O presidente Luiz Inácio Lula da Silva assinou, nesta quarta-feira (12), um decreto que regulamenta a abertura do mercado livre de energia no Brasil. A medida possibilita que pequenos e médios consumidores possam escolher diretamente seus fornecedores de eletricidade, em um modelo de contratação que guarda semelhanças com o setor de telefonia.
A transição para o novo sistema será gradual, respeitando diferentes perfis de consumo. De acordo com o texto oficial, clientes industriais e comerciais poderão ingressar no Ambiente de Contratação Livre (ACL) a partir de novembro de 2027. Já para os demais consumidores, incluindo o segmento residencial, a liberdade de escolha será facultada a partir de novembro de 2028.
Cronograma e funcionamento do mercado livre de energia
A mudança foca em clientes atendidos em baixa tensão, ou seja, aqueles com carga inferior a 2,3 kV. É importante ressaltar que a regulamentação não altera os processos de produção e transmissão de energia, que permanecem sob suas normas vigentes. A Agência Nacional de Energia Elétrica (Aneel) será o órgão responsável por coordenar a transição entre o ambiente regulado atual e o novo modelo, estabelecendo diretrizes de proteção ao consumidor.
Para garantir a segurança do sistema, o decreto institui o Supridor de Última Instância (SUI). Este agente terá a função de assegurar o fornecimento caso o fornecedor escolhido pelo cliente interrompa a prestação do serviço. Até o final de 2030, essa responsabilidade será exercida pelas distribuidoras de energia, permitindo que outros agentes assumam o papel posteriormente.
Avanços em combustíveis sustentáveis e descarbonização
Além da abertura do mercado elétrico, o governo federal oficializou políticas voltadas à transição energética. O Programa Nacional de Combustível Sustentável de Aviação (ProBioQAV) foi criado para gerir a produção, certificação e rastreabilidade de combustíveis verdes. O setor aéreo terá o compromisso de reduzir suas emissões em 10% no período entre 2027 e 2037.
O pacote de medidas também contempla o Programa Nacional do Hidrogênio (PNH2) e o Programa de Desenvolvimento do Hidrogênio de Baixa Emissão de Carbono (PHBC). Essas iniciativas visam consolidar o Brasil como um player relevante no mercado global de energia limpa, estabelecendo critérios claros para a certificação e a competitividade do hidrogênio.
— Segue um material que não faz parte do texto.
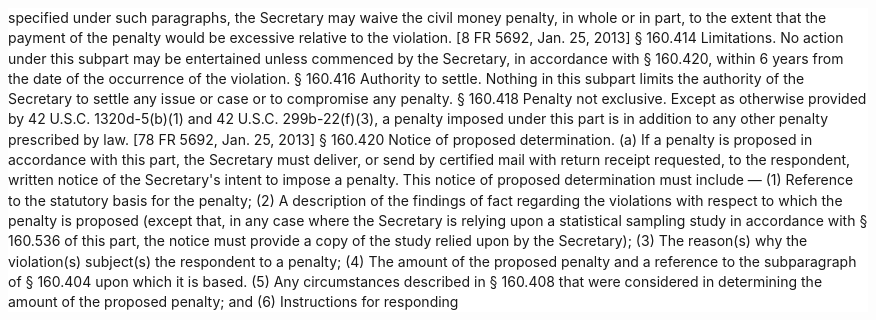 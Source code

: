 specified under such paragraphs,
the Secretary may waive the
civil money penalty, in whole or
in part, to the extent that the payment of the penalty would be
excessive relative to the
violation.
[8 FR 5692, Jan. 25, 2013]
§ 160.414 Limitations.
No action under this subpart
may be entertained unless
commenced by the Secretary, in
accordance with § 160.420,
within 6 years from the date of
the occurrence of the violation.
§ 160.416 Authority to settle.
Nothing in this subpart limits the
authority of the Secretary to
settle any issue or case or to
compromise any penalty.
§ 160.418 Penalty not
exclusive.
Except as otherwise provided by
42 U.S.C. 1320d-5(b)(1) and 42
U.S.C. 299b-22(f)(3), a penalty
imposed under this part is in
addition to any other penalty
prescribed by law.
[78 FR 5692, Jan. 25, 2013]
§ 160.420 Notice of proposed
determination.
(a) If a penalty is proposed in
accordance with this part, the
Secretary must deliver, or send
by certified mail with return
receipt requested, to the
respondent, written notice of the
Secretary's intent to impose a
penalty. This notice of proposed
determination must include —
(1) Reference to the statutory
basis for the penalty;
(2) A description of the findings
of fact regarding the violations
with respect to which the penalty is proposed (except that,
in any case where the Secretary
is relying upon a statistical
sampling study in accordance
with § 160.536 of this part, the
notice must provide a copy of
the study relied upon by the
Secretary);
(3) The reason(s) why the
violation(s) subject(s) the
respondent to a penalty;
(4) The amount of the proposed
penalty and a reference to the
subparagraph of § 160.404 upon
which it is based.
(5) Any circumstances described
in § 160.408 that were
considered in determining the
amount of the proposed penalty;
and
(6) Instructions for responding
Marco regulatório para captura de carbono
O governo estabeleceu ainda o marco regulatório para a captura e armazenamento geológico de carbono. Esta medida é considerada estratégica para a descarbonização da indústria nacional. O Ministério das Minas e Energia (MME) ficará encarregado de liderar um plano nacional de infraestrutura para orientar a instalação de áreas de transporte e armazenamento, com revisões bienais para garantir a eficácia da política.